It's a very picturesque opening -- lots of long lingering shots of an early-19th century coal-mining village, underscored by pastoral music as filtered through an '80s synthesizer. But soon we see some of the miners acting like jerks: the result of some sort of sinister process that's left a red mark on the miners' necks. It seems we're going to get Doctor Who's take on the Luddite riots.
Except not really, because it turns out that the Master is back. No explanation is given as to how he survived the events on Sarn -- allegedly writers Pip and Jane Baker included one, but Eric Saward cut it, in a fit of pique over the return of the Master yet again (can you tell he's starting to get frustrated with this job?). There's also no explanation as to why he's pretending to be a scarecrow out in the middle of nowhere...
Of course, the presence of the Master ends up distorting the entire story around him. We're no longer interested in what's going on in Killingworth; we want to know what the Master's up to. But this time, it seems he's not the only Time Lord around. We're also introduced to a renegade Time Lord called the Rani, who appears to be an amoral scientist, extracting a chemical from humanity for her own purposes -- the violent behavior is an "unfortunate side effect". The Rani, played with great superiority by Kate O'Mara, is clearly meant to be neither explicitly "good" nor "evil", but rather a scientist with no compassion or morality. It's a nice little twist on the sort of characters we normally get on the show.
However, if the Master was distorting things before, now that we've got the Rani involved, events truly get bent out of shape. The entire episode becomes little more than a backdrop to their arguments, and while the squabbling is certainly entertaining (particularly the Rani's comments on the Master: "You're unbalanced; no wonder the Doctor always outwits you", and "What's he up to now? It'll be something devious and overcomplicated. He'd get dizzy if he tried to walk in a straight line" being two highlights), it does unbalance things. And so it really doesn't help when the Doctor is also introduced and all three start sniping at each other.

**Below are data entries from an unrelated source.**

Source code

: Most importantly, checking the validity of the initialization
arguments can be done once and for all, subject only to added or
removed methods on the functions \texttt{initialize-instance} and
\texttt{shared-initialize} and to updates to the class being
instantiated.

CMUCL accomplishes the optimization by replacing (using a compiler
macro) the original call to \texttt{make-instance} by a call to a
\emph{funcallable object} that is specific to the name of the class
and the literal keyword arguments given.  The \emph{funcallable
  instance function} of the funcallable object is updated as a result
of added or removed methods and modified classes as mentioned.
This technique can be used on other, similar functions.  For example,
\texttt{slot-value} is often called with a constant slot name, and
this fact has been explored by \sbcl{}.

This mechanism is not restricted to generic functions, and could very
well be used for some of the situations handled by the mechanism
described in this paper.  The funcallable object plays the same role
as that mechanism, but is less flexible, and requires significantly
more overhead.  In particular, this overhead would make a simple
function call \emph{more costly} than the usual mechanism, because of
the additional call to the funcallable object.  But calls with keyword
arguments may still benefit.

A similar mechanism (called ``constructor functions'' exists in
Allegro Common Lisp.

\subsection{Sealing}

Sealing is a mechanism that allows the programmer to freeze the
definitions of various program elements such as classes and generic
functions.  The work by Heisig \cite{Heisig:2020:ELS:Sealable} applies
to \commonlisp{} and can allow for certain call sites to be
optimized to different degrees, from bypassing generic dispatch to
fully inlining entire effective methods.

And of course, this is our first Pip and Jane Baker script, which means there are lots of examples of florid dialogue to join in with at home (the favorite probably being "Fortuitous would be a more apposite epithet!"). Pip and Jane clearly love language, but it does make a lot of the dialogue very unnatural-sounding (and that's before it gets put through a broad Geordie accent for all the locals). But, contrasting this, their characterization is very good, and the Doctor is probably the most like the traditional Doctor -- which is to say, not deliberately alien -- he's been this incarnation (although the joke about a "hyperactive Peri" does seem a particularly sixth Doctorish thing to say). This does make this story a lot more fun to watch, and it helps set him apart from the Rani and the Master. (That said -- and it's definitely not Pip & Jane's fault -- who thought it would be a good idea to make the sixth Doctor's signature verbal trait to repeat a word three times at increasing volumes?)
There are some good moments here and there (the stuff with Lord Ravensworth is quite nice -- and you can see, as the Doctor takes off his coat and puts on a dirty one (around the 30 minute mark), the cats that have been added to the coat's lining for each completed sixth Doctor story), and the arguing is rather entertaining, but so far, the interaction of the three Time Lords swamps everything else in this story.